# How to detach a sinularis from the rock??



## Arcteryx (Nov 23, 2011)

It's all shrunk in the picture b/c I was poking at it, but it's also getting stung, I think, by the RBTA which moved there a while ago. I think I should re-locate the sinularis but I'm not sure how - he's really stuck to the rock!

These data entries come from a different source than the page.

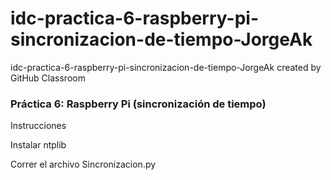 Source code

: # idc-practica-6-raspberry-pi-sincronizacion-de-tiempo-JorgeAk
idc-practica-6-raspberry-pi-sincronizacion-de-tiempo-JorgeAk created by GitHub Classroom
<h3>Práctica 6: Raspberry Pi (sincronización de tiempo)</h3>

<p>Instrucciones</p>
<p>Instalar ntplib</p>
<p>Correr el archivo Sincronizacion.py</p>

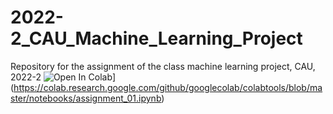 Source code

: # 2022-2_CAU_Machine_Learning_Project
Repository for the assignment of the class machine learning project, CAU, 2022-2 
![Open In Colab](https://colab.research.google.com/assets/colab-badge.svg)](https://colab.research.google.com/github/googlecolab/colabtools/blob/master/notebooks/assignment_01.ipynb)
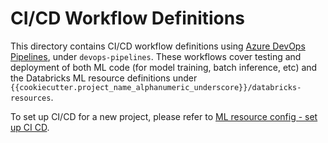 # CI/CD Workflow Definitions
This directory contains CI/CD workflow definitions using [Azure DevOps Pipelines](https://azure.microsoft.com/en-gb/products/devops/pipelines/),
under ``devops-pipelines``. These workflows cover testing and deployment of both ML code (for model training, batch inference, etc) and the 
Databricks ML resource definitions under ``{{cookiecutter.project_name_alphanumeric_underscore}}/databricks-resources``. 

To set up CI/CD for a new project,
please refer to [ML resource config - set up CI CD](../../{{cookiecutter.project_name_alphanumeric_underscore}}/databricks-resources/README.md#set-up-ci-and-cd).
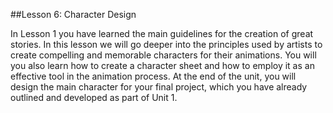 ##Lesson 6: Character Design

In Lesson 1 you have learned the main guidelines for the creation of great stories. In this lesson we will go deeper into the principles used by artists to create compelling and memorable characters for their animations. You will you also learn how to create a character sheet and how to employ it as an effective tool in the animation process. At the end of the unit, you will design the main character for your final project, which you have already outlined and developed as part of Unit 1.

Any instructions on how to dislodge him so I can rehome him elsewhere on the rock?


----------



## Claudia (Apr 21, 2010)

i found this but dont know if it will help 
http://www.reefcentral.com/forums/showthread.php?t=1623123


----------



## arash53 (Aug 13, 2011)

Claudia said:


> i found this but dont know if it will help
> http://www.reefcentral.com/forums/showthread.php?t=1623123


This is what I do always to detach softies ,works perfectly

Sent from my iPad using Tapatalk HD


----------



## Arcteryx (Nov 23, 2011)

Doh... that sounds totally violent...!


----------



## juicebox (Jun 14, 2010)

If you want to just move the coral, cut the base with a razor blade. The base will probably regrow and continue to get strung, but you will be able to relocate the main piece. Best way to reattach is with a rubber band or fishing line. Firm enough to hold it in place, but loose enought that it won't cut the coral in half. Another option is pushing a plastic toothpick through the stalk near the base. You can then use the toothpick to tie the piece down. 

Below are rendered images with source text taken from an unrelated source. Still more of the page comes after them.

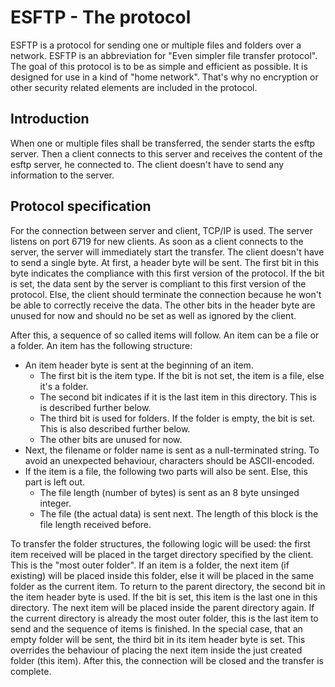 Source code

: # ESFTP - The protocol

ESFTP is a protocol for sending one or multiple files and folders over a network. ESFTP is an abbreviation for "Even simpler file transfer protocol".
The goal of this protocol is to be as simple and efficient as possible. It is designed for use in a kind of "home network". That's why no encryption or other security related elements are included in the protocol.

## Introduction
When one or multiple files shall be transferred, the sender starts the esftp server. Then a client connects to this server and receives the content of the esftp server, he connected to. The client doesn't have to send any information to the server.

## Protocol specification
For the connection between server and client, TCP/IP is used. The server listens on port 6719 for new clients. As soon as a client connects to the server, the server will immediately start the transfer. The client doesn't have to send a single byte.
At first, a header byte will be sent. The first bit in this byte indicates the compliance with this first version of the protocol. If the bit is set, the data sent by the server is compliant to this first version of the protocol. Else, the client should terminate the connection because he won't be able to correctly receive the data.
The other bits in the header byte are unused for now and should no be set as well as ignored by the client.

After this, a sequence of so called items will follow. An item can be a file or a folder. An item has the following structure:
- An item header byte is sent at the beginning of an item.
   - The first bit is the item type. If the bit is not set, the item is a file, else it's a folder.
   - The second bit indicates if it is the last item in this directory. This is is described further below.
   - The third bit is used for folders. If the folder is empty, the bit is set. This is also described further below.
   - The other bits are unused for now.
- Next, the filename or folder name is sent as a null-terminated string. To avoid an unexpected behaviour, characters should be ASCII-encoded.
- If the item is a file, the following two parts will also be sent. Else, this part is left out.
   - The file length (number of bytes) is sent as an 8 byte unsinged integer.
   - The file (the actual data) is sent next. The length of this block is the file length received before.

To transfer the folder structures, the following logic will be used: the first item received will be placed in the target directory specified by the client. This is the "most outer folder". If an item is a folder, the next item (if existing) will be placed inside this folder, else it will be placed in the same folder as the current item. To return to the parent directory, the second bit in the item header byte is used. If the bit is set, this item is the last one in this directory. The next item will be placed inside the parent directory again. If the current directory is already the most outer folder, this is the last item to send and the sequence of items is finished.
In the special case, that an empty folder will be sent, the third bit in its item header byte is set. This overrides the behaviour of placing the next item inside the just created folder (this item).
After this, the connection will be closed and the transfer is complete.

If you want the sinularia completely removed from that spot, you will have to break the rock at the base.


----------



## carnut (Jun 12, 2010)

if you can get a corner loose either with a knife or nail, grasp firm and pull. The base should peel away. If that sound too mean, just cut the base close to the rock, reattach with an elastic, tooth pick or other fastner in the place you want it. The base will re grow but at least you will have 2, welcome to coral propagation:lol:


----------



## tang daddy (Apr 21, 2010)

I use scissors to cut mine off then you can reattach it somewhere else.


----------



## Arcteryx (Nov 23, 2011)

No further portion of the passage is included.